Aquí venía a esperarla todos los días y bajo la dulce caricia del sol y la romántica luz de la luna platicábamos de nuestro amor. Aprendimos a identificar el aroma de las flores; la dulzura de los jazmines y el acerbo de las margaritas, el toque adormecedor de las gardenias y el encanto venenoso de las orquídeas. Llegamos a descubrir el amor a una edad en que las ilusiones y las pasiones ya serenas reposaban y nos regodeábamos de nosotros mismos. Estas, nos invadieron con bríos de adolescente y aquellas nos coparon con tibio aliento. Como dos críos durante veintiocho días nos reconciliamos con la vida. Surgieron los planes y las promesas. Como en primavera, nuestro amor florecía cada día con mayor intensidad. Eran capullos en flor que con el alma despuntábamos cada mañana y cerrábamos con poemas al atardecer.

– Pero amores del alma, así, no existen Rafael.

– ¡Qué sabe usted del amor! Mire toda esta gente que pasa en frente de nosotros oliendo a colonias baratas, a naftalina, como nos miran, se ríen, se burlan. Ellos ignoran que hace doce años se me murió el alma.

– El alma como dijo un filósofo Rafael, no solo no es inmortal, sino que es más mortal que el cuerpo.

– Por eso este banco en el que me siento todos los días a esperarla, se ha convertido en un panteón en el que me acostumbrado a vivir. Aún tengo diáfanos los recuerdos de aquel último día en que conjugamos el amor y la pasión en un solo verbo en tiempo presente.

-Estaba radiante, parecía una emperatriz. A pesar de sus años, su piel olía a los frutos de la tierra y aún conservaba la frescura del amanecer y la lozanía de la porcelana.

Le fui quitando una a una sus prendas con paciencia de monje medieval. Ella se sumergió en mi alma, yo, en su cuerpo. 

Ella se apropió de mi corazón, yo, de su conciencia. Me adueñé de sus labios de grana, de sus pechos amables, de su relente sexo y en ellos fui abandonando gota a gota mi vida entera.

-Hicimos el amor con una ternura lenta y nueva, como un par de abuelos. Era como si danzáramos al ritmo de una melodía celestial que estaba regando nuestra encarnación con agua bendita. Ella recibía mis besos y mis caricias con pasión desenfrenada y con ellos lacraba la promesa de adorarla por el resto de mi existencia. La embestí con fuerza produciéndole un dolor que la colmó de infinito placer y nos abandonamos en un vaivén sosegado que nos fue abriendo el camino de una gloria, que como latigazos cayó sobre nosotros dejándonos fundidos en un solo cuerpo doble.

-Nos despedimos aquella tarde entre juramentos y promesas. Levitaba cuando la vi alejarse y su vestido ondulaba como una sábana al viento; pero jamás regresó.

-Desde entonces por doce años, he venido todos los días a esperarla en este mismo banco. He olvidado el calendario de mi vida, pero he contado una a una las vueltas de la luna que se han ido en caravanas y he aprendido a consolarme con el aroma de las flores que mantienen vivo su recuerdo.

-Rafael, aquel mismo día en que ustedes se despidieron, ella murió. Sintió que el cielo se le desplomaba. Un frio excesivo le erizó la piel y su cuerpo convulsionó, se aflojó y dos lánguidas lágrimas nublaron sus ojos y enturbiaron su corazón.
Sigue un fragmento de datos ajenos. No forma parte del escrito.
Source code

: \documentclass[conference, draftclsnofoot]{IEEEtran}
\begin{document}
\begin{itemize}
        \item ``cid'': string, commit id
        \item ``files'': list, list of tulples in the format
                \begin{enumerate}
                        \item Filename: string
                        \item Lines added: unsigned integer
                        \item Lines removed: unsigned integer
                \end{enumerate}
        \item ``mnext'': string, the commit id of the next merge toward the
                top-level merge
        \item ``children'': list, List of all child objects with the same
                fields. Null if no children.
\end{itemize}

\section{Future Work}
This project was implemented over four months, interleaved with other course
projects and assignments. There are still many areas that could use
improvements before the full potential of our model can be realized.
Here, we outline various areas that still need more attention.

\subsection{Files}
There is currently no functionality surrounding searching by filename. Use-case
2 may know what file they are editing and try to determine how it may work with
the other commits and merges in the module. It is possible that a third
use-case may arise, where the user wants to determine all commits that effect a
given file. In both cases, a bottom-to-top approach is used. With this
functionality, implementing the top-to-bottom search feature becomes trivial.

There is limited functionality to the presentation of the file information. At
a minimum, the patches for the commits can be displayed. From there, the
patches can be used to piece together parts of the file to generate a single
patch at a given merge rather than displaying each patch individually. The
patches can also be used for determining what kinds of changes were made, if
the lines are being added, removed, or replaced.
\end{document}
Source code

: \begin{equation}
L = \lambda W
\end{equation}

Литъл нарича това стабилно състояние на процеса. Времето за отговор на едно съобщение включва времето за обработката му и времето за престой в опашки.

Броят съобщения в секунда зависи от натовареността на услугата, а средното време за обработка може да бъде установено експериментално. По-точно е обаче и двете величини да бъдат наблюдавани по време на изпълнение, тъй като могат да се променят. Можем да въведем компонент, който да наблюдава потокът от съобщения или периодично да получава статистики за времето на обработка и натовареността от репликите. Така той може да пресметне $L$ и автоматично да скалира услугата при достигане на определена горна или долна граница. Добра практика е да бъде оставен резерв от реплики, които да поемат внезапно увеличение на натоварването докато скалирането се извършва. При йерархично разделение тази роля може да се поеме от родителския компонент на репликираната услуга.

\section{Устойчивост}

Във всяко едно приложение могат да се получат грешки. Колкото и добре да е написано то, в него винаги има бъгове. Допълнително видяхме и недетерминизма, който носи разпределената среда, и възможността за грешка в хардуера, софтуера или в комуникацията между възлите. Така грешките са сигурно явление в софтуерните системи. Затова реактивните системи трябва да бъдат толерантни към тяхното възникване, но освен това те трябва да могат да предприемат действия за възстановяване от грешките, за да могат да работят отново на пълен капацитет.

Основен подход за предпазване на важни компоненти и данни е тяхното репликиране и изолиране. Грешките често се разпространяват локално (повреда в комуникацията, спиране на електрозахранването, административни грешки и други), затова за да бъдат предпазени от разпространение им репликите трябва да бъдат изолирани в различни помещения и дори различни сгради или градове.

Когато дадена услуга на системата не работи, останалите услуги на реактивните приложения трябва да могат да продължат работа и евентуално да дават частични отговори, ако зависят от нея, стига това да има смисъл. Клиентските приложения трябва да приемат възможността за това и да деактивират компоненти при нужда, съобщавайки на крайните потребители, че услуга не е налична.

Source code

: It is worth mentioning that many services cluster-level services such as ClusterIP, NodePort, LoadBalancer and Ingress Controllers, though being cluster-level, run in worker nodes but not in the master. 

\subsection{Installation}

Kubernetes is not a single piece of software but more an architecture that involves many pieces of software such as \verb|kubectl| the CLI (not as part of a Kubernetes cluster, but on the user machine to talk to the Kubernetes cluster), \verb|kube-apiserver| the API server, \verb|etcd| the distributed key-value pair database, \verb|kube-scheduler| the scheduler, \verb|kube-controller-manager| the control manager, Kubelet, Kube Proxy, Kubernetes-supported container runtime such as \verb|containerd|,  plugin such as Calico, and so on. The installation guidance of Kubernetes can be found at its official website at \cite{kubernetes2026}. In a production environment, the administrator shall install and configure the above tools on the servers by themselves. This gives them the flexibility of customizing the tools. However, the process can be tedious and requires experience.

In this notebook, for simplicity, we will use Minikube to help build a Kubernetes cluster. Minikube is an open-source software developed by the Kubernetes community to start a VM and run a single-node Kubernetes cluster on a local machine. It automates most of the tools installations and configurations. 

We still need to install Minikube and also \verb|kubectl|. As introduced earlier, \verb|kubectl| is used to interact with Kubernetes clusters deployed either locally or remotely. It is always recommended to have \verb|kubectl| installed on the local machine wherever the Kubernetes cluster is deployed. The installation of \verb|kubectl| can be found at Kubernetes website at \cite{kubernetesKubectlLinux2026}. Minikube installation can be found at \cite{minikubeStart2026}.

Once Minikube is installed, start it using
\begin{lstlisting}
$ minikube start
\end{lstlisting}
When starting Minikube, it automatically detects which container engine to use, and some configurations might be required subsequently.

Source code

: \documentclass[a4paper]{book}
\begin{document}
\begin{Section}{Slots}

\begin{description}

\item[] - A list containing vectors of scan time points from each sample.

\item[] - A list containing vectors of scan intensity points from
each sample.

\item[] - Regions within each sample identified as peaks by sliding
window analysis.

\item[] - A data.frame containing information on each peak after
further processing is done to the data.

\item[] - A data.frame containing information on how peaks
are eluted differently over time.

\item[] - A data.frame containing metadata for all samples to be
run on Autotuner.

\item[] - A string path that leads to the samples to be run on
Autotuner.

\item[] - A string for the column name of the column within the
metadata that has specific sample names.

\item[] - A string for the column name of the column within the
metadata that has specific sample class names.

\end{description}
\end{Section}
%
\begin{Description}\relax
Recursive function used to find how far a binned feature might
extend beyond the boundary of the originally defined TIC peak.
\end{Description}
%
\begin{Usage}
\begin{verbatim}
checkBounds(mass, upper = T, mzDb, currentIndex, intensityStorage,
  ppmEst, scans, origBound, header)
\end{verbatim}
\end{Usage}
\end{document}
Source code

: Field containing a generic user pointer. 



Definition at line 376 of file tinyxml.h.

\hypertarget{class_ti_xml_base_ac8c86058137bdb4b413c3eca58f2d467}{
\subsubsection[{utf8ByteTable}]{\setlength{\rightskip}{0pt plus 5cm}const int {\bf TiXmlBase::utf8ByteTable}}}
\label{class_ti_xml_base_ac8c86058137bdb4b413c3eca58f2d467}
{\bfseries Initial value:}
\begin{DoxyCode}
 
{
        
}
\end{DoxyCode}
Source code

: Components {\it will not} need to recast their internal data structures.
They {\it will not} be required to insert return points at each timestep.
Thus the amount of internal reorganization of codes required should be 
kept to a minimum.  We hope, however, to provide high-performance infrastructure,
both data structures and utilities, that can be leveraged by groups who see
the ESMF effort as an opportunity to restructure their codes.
-¿Cómo lo sabes? Preguntó. Estuve ese día con ella Rafael, así como lo estoy hoy contigo.

-¿Sufrió? Volvió a preguntar tras una larga pausa.

-Murió sin entender Rafael. Murió sin siquiera saber que se moría.

-No debí permitirle que se hubiera marchado sin mí.

-La muerte no la puedes evitar y no es tan mala como la pintan Rafael. Con ella, el rico y el pobre, el bueno y el malo descansan.

-Como vasallo a su señor, la aguardaré sumiso en este mismo banco hasta que venga por mí y me arrastre a su plácido habitáculo. El hombre de cara amena y luenga barba se acercó y lo abrazó con ternura.

-El sol ha salido huyendo de la luna Rafael; ya es hora de marcharnos. Como candil que se apaga, el anciano fue desgonzando lentamente su cabeza y cerrando los ojos emprendió su viaje final. Iba camino de encontrarla. A su alrededor, la gente, que a fuerza de verlo todos los días lo conocía, murmuraba: don Rafael se enloqueció, estuvo todo el día sentado en este banco llorando y hablando solo.